本記事は、医療用医薬品利益供与・贈収賄規制ハンドブック「第二章 医療関係者等への利益供与・贈収賄規制の具体的内容」のうち、5️⃣寄附に関する規制の内容をまとめたものです。
■関連記事は以下をご参照ください。
(1)基本的な考え方
製薬企業は「医療機関等に対し,医療用医薬品の取引を不当に誘引する手段として,景品類を提供(利益供与)してはならない」とされている(公正競争規約第3条)。一般的に「寄附」とは,取引に関係なく無償で金品を提供することを指し,協賛金,賛助金,援助金,その他名称のいかんを問わない。法律上,寄附金は法人税法第37条第7項において「寄附金,拠出金,見舞金その他いずれの名義をもってするかを問わず,金銭その他の資産又は経済的な利益の贈与又は無償の供与」と定義されている。

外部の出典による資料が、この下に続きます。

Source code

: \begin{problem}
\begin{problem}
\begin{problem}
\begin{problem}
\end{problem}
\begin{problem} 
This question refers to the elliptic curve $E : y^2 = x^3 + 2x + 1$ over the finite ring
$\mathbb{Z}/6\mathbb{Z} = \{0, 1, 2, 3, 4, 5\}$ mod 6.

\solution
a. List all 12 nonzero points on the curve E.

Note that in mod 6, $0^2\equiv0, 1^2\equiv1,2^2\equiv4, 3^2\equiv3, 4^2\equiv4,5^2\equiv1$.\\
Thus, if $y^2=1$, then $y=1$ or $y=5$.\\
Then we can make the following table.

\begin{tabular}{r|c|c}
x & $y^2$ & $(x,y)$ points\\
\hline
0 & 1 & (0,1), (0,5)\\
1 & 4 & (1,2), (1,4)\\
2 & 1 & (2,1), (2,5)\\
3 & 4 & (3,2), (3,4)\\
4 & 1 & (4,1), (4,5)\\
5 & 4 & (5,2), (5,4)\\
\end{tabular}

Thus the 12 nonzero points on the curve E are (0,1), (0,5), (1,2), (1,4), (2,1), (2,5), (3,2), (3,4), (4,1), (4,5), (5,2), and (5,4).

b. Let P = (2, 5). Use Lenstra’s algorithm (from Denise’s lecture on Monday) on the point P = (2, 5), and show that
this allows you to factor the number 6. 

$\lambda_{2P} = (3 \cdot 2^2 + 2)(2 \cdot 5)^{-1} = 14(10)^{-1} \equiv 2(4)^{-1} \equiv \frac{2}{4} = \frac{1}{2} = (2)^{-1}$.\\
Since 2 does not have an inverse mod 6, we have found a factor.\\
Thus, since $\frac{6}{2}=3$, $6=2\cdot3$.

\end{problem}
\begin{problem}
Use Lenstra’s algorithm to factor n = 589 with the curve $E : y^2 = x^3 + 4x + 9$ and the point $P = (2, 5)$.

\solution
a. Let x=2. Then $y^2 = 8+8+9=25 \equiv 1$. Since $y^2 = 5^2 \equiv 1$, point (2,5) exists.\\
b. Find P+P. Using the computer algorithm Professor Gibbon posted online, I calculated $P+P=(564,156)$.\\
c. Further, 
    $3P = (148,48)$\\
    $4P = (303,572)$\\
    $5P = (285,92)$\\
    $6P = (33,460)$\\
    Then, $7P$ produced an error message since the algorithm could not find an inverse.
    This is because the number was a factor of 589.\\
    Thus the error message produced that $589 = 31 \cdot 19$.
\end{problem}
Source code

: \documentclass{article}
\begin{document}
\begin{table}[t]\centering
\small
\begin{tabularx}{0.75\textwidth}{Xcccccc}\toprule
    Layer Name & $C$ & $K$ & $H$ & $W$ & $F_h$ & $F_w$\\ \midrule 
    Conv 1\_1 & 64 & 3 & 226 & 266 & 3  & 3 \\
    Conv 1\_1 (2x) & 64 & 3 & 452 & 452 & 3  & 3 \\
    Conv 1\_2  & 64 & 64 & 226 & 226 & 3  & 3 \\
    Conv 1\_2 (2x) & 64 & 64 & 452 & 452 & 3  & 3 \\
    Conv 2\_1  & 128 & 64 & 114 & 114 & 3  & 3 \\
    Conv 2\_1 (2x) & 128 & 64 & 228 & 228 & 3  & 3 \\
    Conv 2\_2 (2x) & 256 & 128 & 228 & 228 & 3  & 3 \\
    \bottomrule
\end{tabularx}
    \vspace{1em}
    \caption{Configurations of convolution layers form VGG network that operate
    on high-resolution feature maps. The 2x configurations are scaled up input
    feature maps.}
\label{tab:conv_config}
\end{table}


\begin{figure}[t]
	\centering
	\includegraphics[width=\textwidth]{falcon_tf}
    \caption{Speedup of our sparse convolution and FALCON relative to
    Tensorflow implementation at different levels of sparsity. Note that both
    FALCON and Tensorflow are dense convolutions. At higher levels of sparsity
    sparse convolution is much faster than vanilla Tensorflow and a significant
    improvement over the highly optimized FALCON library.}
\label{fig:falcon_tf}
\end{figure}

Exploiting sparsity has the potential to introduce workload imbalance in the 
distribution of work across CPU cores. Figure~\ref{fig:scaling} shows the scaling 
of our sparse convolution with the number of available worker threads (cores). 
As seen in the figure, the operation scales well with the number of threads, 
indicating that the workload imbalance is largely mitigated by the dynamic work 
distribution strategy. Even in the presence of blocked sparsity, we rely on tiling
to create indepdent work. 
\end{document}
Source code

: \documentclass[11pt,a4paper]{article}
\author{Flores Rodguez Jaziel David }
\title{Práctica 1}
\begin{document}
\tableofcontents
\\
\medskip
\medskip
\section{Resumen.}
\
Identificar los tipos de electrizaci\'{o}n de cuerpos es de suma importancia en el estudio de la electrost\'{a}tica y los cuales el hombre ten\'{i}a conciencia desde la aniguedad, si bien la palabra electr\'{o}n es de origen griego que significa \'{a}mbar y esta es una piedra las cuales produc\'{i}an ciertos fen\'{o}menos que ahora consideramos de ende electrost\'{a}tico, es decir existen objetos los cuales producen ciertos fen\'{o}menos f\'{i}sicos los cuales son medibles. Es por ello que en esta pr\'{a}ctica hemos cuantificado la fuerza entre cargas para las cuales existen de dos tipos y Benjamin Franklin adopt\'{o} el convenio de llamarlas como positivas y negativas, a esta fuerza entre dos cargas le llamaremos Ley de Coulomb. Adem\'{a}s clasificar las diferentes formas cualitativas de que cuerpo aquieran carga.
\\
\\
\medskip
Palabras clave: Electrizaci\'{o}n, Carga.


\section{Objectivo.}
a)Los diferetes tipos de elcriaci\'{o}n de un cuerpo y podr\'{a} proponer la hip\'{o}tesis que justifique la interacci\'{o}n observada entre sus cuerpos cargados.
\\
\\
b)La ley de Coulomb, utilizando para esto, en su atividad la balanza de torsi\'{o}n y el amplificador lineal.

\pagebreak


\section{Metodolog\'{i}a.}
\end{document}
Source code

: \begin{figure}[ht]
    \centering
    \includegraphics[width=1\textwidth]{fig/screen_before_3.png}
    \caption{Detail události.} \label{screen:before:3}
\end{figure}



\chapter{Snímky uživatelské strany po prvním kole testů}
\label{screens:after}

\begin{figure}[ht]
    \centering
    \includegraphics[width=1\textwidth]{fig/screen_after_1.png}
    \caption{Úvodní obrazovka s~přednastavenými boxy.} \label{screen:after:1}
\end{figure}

すなわち,寄附の本来の定義によれば,寄附は一切の対価性を有さず,取引を不当に誘引することには結び付かないものである。しかし,現実において製薬業界が行う寄附には,製薬企業が取引への影響を考慮してきたという面があるため,公正競争規約第3条の運用基準「Ⅰ-2 寄附に関する基準」が設けられ,原則として寄附は「景品類」の一部とみなし,その可否が判断される。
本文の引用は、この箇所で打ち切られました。